[PROBLEM REQUIREMENTS] Copy exactly the line containing "- [ ] show trial qr img on homapge" and all lines after it, through the last line of the material below; omit everything before it.

= = = =

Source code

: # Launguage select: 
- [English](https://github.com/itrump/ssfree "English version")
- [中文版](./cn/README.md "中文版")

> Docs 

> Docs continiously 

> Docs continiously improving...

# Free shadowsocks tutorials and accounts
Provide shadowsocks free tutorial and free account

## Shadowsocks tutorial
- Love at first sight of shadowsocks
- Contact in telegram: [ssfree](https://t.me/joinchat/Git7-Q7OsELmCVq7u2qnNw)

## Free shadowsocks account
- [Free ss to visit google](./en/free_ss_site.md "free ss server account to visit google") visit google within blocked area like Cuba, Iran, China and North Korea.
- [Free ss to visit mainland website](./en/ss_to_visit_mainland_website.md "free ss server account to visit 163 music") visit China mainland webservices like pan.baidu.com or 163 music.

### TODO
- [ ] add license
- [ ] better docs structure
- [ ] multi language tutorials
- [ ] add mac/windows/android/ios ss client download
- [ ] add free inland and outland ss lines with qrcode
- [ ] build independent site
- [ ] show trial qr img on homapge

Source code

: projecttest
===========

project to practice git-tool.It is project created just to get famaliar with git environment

= = = =

[TASK SOLUTION]
- [ ] show trial qr img on homapge

Source code

: projecttest
===========

project to practice git-tool.It is project created just to get famaliar with git environment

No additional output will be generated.